I remember the day like it was yesterday. I had landed in New York City’s JFK just a few months before, after being forced to leave Lebanon after four illegal detentions, multiple assaults in the streets of Beirut and two outstanding military court summons. Israeli settlers were stealing Palestinian homes, and a bunch of people in Brooklyn decided to meet up near Grand Army Plaza to show solidarity with Palestinians and voice their disapproval at the state’s senators shamelessly funding and supporting ethnic cleansing.
Back then, wasn’t like now. Being at those protests was risky. The Israeli chokehold on free speech in the US was still ironclad. You could be punished for being against indigenous people being kicked out of their grandparents’ home so a “Jacob” from Williamsburg could move in, and instead of paying taxes here, have our taxes bankroll his life built on the ruins of Palestinians. After two years of genocide still being committed by Israel in Gaza, most Americans now see the Israeli occupation for what it is. And that brings me to the reason of this post: Zohran Mamdani’s victory despite zionist billionaires throwing tens of millions of dollars to try to smear him as an antisemite for being for equal human rights for all.

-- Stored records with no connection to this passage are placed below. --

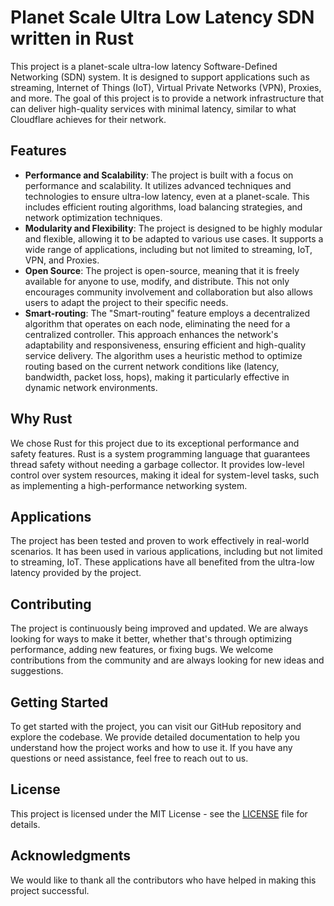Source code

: # Planet Scale Ultra Low Latency SDN written in Rust

This project is a planet-scale ultra-low latency Software-Defined Networking (SDN) system. It is designed to support applications such as streaming, Internet of Things (IoT), Virtual Private Networks (VPN), Proxies, and more. The goal of this project is to provide a network infrastructure that can deliver high-quality services with minimal latency, similar to what Cloudflare achieves for their network.

## Features

* **Performance and Scalability**: The project is built with a focus on performance and scalability. It utilizes advanced techniques and technologies to ensure ultra-low latency, even at a planet-scale. This includes efficient routing algorithms, load balancing strategies, and network optimization techniques.
* **Modularity and Flexibility**: The project is designed to be highly modular and flexible, allowing it to be adapted to various use cases. It supports a wide range of applications, including but not limited to streaming, IoT, VPN, and Proxies.
* **Open Source**: The project is open-source, meaning that it is freely available for anyone to use, modify, and distribute. This not only encourages community involvement and collaboration but also allows users to adapt the project to their specific needs.
* **Smart-routing**: The "Smart-routing" feature employs a decentralized algorithm that operates on each node, eliminating the need for a centralized controller. This approach enhances the network's adaptability and responsiveness, ensuring efficient and high-quality service delivery. The algorithm uses a heuristic method to optimize routing based on the current network conditions like (latency, bandwidth, packet loss, hops), making it particularly effective in dynamic network environments.

## Why Rust

We chose Rust for this project due to its exceptional performance and safety features. Rust is a system programming language that guarantees thread safety without needing a garbage collector. It provides low-level control over system resources, making it ideal for system-level tasks, such as implementing a high-performance networking system.

## Applications

The project has been tested and proven to work effectively in real-world scenarios. It has been used in various applications, including but not limited to streaming, IoT. These applications have all benefited from the ultra-low latency provided by the project.

## Contributing

The project is continuously being improved and updated. We are always looking for ways to make it better, whether that's through optimizing performance, adding new features, or fixing bugs. We welcome contributions from the community and are always looking for new ideas and suggestions.

## Getting Started

To get started with the project, you can visit our GitHub repository and explore the codebase. We provide detailed documentation to help you understand how the project works and how to use it. If you have any questions or need assistance, feel free to reach out to us.

## License

This project is licensed under the MIT License - see the [LICENSE](LICENSE) file for details.

## Acknowledgments

We would like to thank all the contributors who have helped in making this project successful.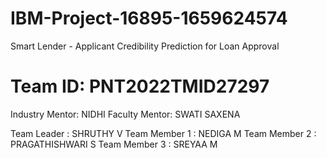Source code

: # IBM-Project-16895-1659624574
Smart Lender - Applicant Credibility Prediction for Loan Approval
# Team ID: PNT2022TMID27297
Industry Mentor: NIDHI
Faculty Mentor: SWATI SAXENA

Team Leader : SHRUTHY V
Team Member 1 : NEDIGA M
Team Member 2 : PRAGATHISHWARI S
Team Member 3 : SREYAA M
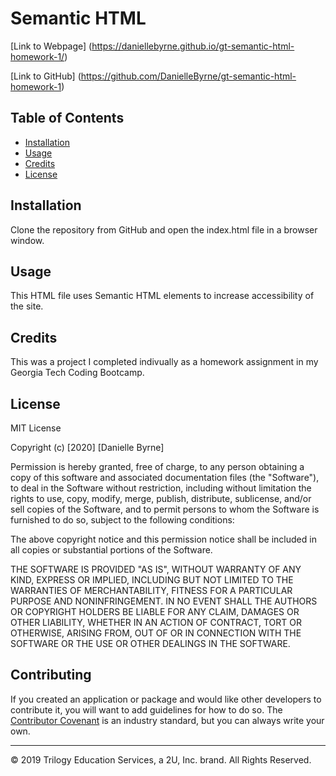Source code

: # Semantic HTML

[Link to Webpage] (https://daniellebyrne.github.io/gt-semantic-html-homework-1/)

[Link to GitHub] (https://github.com/DanielleByrne/gt-semantic-html-homework-1)

## Table of Contents 

* [Installation](#installation)
* [Usage](#usage)
* [Credits](#credits)
* [License](#license)

## Installation

Clone the repository from GitHub and open the index.html file in a browser window.


## Usage 

This HTML file uses Semantic HTML elements to increase accessibility of the site. 


## Credits

This was a project I completed indivually as a homework assignment in my Georgia Tech Coding Bootcamp.



## License

MIT License

Copyright (c) [2020] [Danielle Byrne]

Permission is hereby granted, free of charge, to any person obtaining a copy
of this software and associated documentation files (the "Software"), to deal
in the Software without restriction, including without limitation the rights
to use, copy, modify, merge, publish, distribute, sublicense, and/or sell
copies of the Software, and to permit persons to whom the Software is
furnished to do so, subject to the following conditions:

The above copyright notice and this permission notice shall be included in all
copies or substantial portions of the Software.

THE SOFTWARE IS PROVIDED "AS IS", WITHOUT WARRANTY OF ANY KIND, EXPRESS OR
IMPLIED, INCLUDING BUT NOT LIMITED TO THE WARRANTIES OF MERCHANTABILITY,
FITNESS FOR A PARTICULAR PURPOSE AND NONINFRINGEMENT. IN NO EVENT SHALL THE
AUTHORS OR COPYRIGHT HOLDERS BE LIABLE FOR ANY CLAIM, DAMAGES OR OTHER
LIABILITY, WHETHER IN AN ACTION OF CONTRACT, TORT OR OTHERWISE, ARISING FROM,
OUT OF OR IN CONNECTION WITH THE SOFTWARE OR THE USE OR OTHER DEALINGS IN THE
SOFTWARE.

## Contributing

If you created an application or package and would like other developers to contribute it, you will want to add guidelines for how to do so. The [Contributor Covenant](https://www.contributor-covenant.org/) is an industry standard, but you can always write your own.

---
© 2019 Trilogy Education Services, a 2U, Inc. brand. All Rights Reserved.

That day, Zohran spoke at that protest. I took a video that day of part of his address, as he had particularly captivated me. He had just been elected as a NY State Assemblyman for Queens and parts of Brooklyn. He left an impression. This is the video I took:
Even back then, Zohran Mamdani always reminded people that antisemitism was a scourge that had no place in the movement for Palestinian liberation. If anything, Zohran is consistent, and it’s one of the many things I respect and admire about him.
Since that day, we would stay in touch and Instagram via DMs, and I constantly told him he should run for mayor. In October, he replied “loading” and I flipped. It was his time. It was our time. Now, a year later, I woke up in Sunnyside in Queens, and ran to get the NY Post with its hilariously offensive cover announcing his win.

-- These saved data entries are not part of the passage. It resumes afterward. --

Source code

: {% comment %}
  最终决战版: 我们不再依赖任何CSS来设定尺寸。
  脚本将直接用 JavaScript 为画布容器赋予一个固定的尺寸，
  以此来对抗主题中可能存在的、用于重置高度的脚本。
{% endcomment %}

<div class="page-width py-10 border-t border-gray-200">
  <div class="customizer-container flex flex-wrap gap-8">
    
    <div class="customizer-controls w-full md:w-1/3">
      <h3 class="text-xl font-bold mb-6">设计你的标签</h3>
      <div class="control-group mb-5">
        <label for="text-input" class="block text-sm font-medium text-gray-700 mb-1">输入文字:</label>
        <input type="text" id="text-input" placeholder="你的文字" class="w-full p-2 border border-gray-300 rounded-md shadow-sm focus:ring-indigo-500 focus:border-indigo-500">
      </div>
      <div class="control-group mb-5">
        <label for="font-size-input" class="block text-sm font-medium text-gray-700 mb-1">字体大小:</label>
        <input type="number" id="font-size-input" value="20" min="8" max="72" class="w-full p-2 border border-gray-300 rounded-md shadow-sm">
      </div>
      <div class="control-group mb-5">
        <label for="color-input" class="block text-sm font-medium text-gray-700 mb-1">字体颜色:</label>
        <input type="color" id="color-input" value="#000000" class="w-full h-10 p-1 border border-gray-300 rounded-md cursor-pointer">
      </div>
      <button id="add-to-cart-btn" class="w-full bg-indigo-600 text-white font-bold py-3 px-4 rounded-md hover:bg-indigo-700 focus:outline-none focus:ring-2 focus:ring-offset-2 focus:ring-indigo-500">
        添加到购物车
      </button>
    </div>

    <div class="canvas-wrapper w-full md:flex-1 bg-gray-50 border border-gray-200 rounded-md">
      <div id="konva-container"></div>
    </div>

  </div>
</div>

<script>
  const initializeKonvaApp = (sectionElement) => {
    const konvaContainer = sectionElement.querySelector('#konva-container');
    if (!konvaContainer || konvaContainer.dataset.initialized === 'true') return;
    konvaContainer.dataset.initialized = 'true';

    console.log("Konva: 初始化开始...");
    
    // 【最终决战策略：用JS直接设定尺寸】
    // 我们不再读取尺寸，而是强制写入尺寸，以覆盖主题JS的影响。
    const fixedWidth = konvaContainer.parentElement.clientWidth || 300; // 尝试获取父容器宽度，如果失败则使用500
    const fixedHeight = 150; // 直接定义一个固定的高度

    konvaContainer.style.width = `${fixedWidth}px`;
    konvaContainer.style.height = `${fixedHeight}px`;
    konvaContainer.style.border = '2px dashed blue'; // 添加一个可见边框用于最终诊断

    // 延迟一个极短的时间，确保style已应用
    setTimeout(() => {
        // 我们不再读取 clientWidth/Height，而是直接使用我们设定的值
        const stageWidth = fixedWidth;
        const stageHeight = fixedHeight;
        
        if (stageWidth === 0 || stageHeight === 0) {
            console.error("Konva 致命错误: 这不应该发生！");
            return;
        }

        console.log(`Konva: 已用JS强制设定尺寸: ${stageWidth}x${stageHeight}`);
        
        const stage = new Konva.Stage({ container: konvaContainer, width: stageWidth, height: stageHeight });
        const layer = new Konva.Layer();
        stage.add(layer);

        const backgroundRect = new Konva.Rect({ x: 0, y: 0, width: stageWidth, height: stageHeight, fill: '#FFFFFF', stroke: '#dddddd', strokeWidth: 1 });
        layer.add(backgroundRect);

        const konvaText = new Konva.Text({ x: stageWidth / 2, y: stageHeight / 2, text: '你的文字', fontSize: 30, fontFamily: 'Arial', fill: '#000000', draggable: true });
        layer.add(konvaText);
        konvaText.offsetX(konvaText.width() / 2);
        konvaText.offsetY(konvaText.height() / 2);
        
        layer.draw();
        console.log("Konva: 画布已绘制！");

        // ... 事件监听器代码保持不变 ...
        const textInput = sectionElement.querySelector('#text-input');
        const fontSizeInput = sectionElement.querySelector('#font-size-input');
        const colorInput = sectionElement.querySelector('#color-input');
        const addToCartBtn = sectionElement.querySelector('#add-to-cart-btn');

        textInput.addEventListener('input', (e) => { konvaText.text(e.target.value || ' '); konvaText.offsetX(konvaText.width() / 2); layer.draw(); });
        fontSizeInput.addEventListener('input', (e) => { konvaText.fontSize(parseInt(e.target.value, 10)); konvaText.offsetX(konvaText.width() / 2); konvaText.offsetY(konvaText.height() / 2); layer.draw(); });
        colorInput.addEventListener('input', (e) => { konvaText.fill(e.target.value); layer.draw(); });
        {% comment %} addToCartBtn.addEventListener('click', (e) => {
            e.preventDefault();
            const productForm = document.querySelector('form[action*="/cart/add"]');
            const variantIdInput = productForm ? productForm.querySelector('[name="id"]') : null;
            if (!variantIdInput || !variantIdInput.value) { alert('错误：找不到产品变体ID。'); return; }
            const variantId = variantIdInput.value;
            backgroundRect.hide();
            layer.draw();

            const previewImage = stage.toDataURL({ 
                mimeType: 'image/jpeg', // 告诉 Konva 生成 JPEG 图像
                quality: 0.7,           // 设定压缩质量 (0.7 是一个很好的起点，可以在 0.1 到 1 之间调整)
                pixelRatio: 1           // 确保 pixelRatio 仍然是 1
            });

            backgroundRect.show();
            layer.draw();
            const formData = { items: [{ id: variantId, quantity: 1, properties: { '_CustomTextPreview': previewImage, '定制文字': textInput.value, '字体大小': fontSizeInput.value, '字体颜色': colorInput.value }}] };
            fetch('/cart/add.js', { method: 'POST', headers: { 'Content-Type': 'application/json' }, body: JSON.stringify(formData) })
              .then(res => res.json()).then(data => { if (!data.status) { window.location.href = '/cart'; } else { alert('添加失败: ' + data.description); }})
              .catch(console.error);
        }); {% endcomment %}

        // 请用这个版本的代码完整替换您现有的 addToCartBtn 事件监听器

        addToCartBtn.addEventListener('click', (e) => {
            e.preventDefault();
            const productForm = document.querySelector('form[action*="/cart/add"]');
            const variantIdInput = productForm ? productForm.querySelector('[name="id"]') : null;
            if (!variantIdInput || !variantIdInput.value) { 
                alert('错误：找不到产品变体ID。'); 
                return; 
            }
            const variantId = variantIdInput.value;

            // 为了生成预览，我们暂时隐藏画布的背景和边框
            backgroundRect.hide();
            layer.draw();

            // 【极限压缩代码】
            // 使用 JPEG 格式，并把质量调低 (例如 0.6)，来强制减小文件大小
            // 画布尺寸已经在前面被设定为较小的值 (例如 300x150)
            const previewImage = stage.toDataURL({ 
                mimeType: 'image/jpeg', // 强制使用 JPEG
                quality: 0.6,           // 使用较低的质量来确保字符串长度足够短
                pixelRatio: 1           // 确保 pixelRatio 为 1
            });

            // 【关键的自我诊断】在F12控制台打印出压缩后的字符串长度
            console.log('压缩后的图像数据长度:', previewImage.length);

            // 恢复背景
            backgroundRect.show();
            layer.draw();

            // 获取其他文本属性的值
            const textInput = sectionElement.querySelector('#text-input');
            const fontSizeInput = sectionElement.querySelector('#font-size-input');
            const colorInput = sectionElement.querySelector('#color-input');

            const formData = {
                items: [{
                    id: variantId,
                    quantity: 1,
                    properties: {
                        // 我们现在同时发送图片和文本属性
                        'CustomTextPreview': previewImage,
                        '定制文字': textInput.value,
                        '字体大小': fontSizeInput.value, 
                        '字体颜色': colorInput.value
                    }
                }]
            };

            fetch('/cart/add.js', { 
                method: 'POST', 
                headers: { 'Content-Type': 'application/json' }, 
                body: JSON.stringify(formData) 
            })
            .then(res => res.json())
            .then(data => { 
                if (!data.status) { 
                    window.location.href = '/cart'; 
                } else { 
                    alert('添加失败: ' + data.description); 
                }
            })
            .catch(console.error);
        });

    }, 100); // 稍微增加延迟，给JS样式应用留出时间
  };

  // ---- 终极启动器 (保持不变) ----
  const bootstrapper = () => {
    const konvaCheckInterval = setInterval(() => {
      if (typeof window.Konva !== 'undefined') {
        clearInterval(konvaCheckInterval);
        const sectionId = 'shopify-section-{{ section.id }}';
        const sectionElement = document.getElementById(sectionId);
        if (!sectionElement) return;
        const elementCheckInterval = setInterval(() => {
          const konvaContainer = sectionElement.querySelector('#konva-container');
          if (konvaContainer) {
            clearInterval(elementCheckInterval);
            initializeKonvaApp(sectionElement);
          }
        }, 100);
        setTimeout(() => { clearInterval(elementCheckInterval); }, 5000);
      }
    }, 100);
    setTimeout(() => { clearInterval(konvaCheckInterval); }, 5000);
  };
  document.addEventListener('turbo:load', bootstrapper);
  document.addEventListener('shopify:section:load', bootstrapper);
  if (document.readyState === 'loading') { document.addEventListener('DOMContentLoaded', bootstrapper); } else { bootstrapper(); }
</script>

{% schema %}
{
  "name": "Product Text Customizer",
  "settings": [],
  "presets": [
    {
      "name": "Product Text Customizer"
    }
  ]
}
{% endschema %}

In today’s podcast, I speak with my friend Russ Finkelstein, who was the person I went to that protest to with in 2021. After all, I’ve spent countless hours talking politics with him, arguing even, but after we spent weeks huffing and puffing up flights of stairs to knock on doors for Zohran, along with 999,998 other New Yorkers, there’s no one I’d rather unpack what this means, what we can learn and where we’re headed with a New York City with a leftist mayor, a progressive that refuses to throw immigrants, trans people, queer folks and women under the bus while trying to become Diet Republicans like so many racist, octogenarian Democratic leaders who not only refused to support their party’s nominee, but conspired against him in things that were reminiscent of the dark times before the US invaded Iraq, the mass hysteria and hatred towards Muslim and brown people that caused so many deaths in so many places around the world.
Zohran, make us proud! And we are all supporting your administration.